Na ulicy Wspólnej w centrum Warszawy mieści się biuro Prawicy Rzeczpospolitej Marka Jurka. Partia dowiedziała się, że będzie mieć nowych sąsiadów i wcale nie jest z tego powodu zadowolona - na ulicę sprowadzić się mają czołowi politycy Ruchu Palikota - Janusz Palikot, Wanda Nowicka, Robert Biedroń, Andrzej Rozenek i Anna Grodzka, którym dzielnica przyznała tam biura. Sytuacja ta według nas nosi cechy zamierzonej prowokacji politycznej - napisał więc w liście do władz Śródmieścia wiceprezes partii, Jan Abgarowicz.
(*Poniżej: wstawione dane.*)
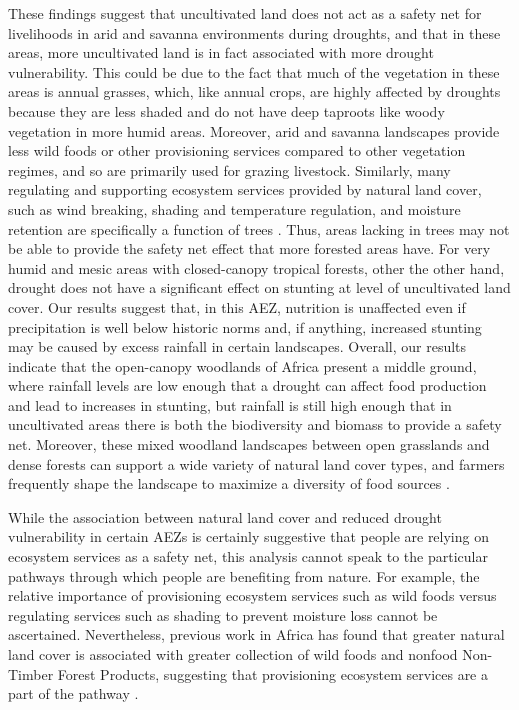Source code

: \documentclass{article}
\begin{document}
These findings suggest that uncultivated land does not act as a safety net for livelihoods in arid and savanna environments during droughts, and that in these areas, more uncultivated land is in fact associated with more drought vulnerability.  This could be due to the fact that much of the vegetation in these areas is annual grasses, which, like annual crops, are highly affected by droughts because they are less shaded and do not have deep taproots like woody vegetation in more humid areas.  Moreover, arid and savanna landscapes provide less wild foods or other provisioning services compared to other vegetation regimes, and so are primarily used for grazing livestock.  Similarly, many regulating and supporting ecosystem services provided by natural land cover, such as wind breaking, shading and temperature regulation, and moisture retention are specifically a function of trees \cite{Reed2016}.  Thus, areas lacking in trees may not be able to provide the safety net effect that more forested areas have.  For very humid and mesic areas with closed-canopy tropical forests, other the other hand, drought does not have a significant effect on stunting at level of uncultivated land cover.  Our results suggest that, in this AEZ, nutrition is unaffected even if precipitation is well below historic norms and, if anything, increased stunting may be caused by excess rainfall in certain landscapes.  Overall, our results indicate that the open-canopy woodlands of Africa present a middle ground, where rainfall levels are low enough that a drought can affect food production and lead to increases in stunting, but rainfall is still high enough that in uncultivated areas there is both the biodiversity and biomass to provide a safety net.  Moreover, these mixed woodland landscapes between open grasslands and dense forests can support a wide variety of natural land cover types, and farmers frequently shape the landscape to maximize a diversity of food sources \cite{fairhead1996misreading}.

While the association between natural land cover and reduced drought vulnerability in certain AEZs is certainly suggestive that people are relying on ecosystem services as a safety net, this analysis cannot speak to the particular pathways through which people are benefiting from nature.  For example, the relative importance of provisioning ecosystem services such as wild foods versus regulating services such as shading to prevent moisture loss cannot be ascertained.  Nevertheless, previous work in Africa has found that greater natural land cover is associated with greater collection of wild foods and nonfood Non-Timber Forest Products, suggesting that provisioning ecosystem services are a part of the pathway \cite{Cooper2018a}.
\end{document}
Uważamy, że bliskie sąsiedztwo tak skrajnie różnych organizacji musi powodować konflikty. Znając agresywny antyklerykalizm tej organizacji obawiamy się, że będą one nieuchronne - dodał - pisze wprost.pl
Wysłaliśmy pismo do burmistrza dzielnicy Śródmieście - potwierdza portalowi Lech Łuczyński sekretarz generalny Prawicy Rzeczpospolitej. Miasto ma do swojej dyspozycji kilka tysięcy lokalizacji więc uważamy, że nie musi przeznaczać akurat tego lokalu dla posłów z Ruchu Palikota. Mamy ich teraz przez ścianę Do nas przychodzą ludzie o dokładnie przeciwnych poglądach niż ewentualni interesanci Ruchu Palikota. Ludzie z ruchów pro life czy ci za rodzinami wielodzietnymi i co widzą? No, widzą Ruch Palikota. To będzie nam uniemożliwiało normalnie działanie biura - tłumaczy.
Druga strona nie przejmuje się skargami sąsiadów. Zawsze się mogą wyprowadzić, przecież nikt im nie broni - mówi wprost.pl Andrzej Rozenek.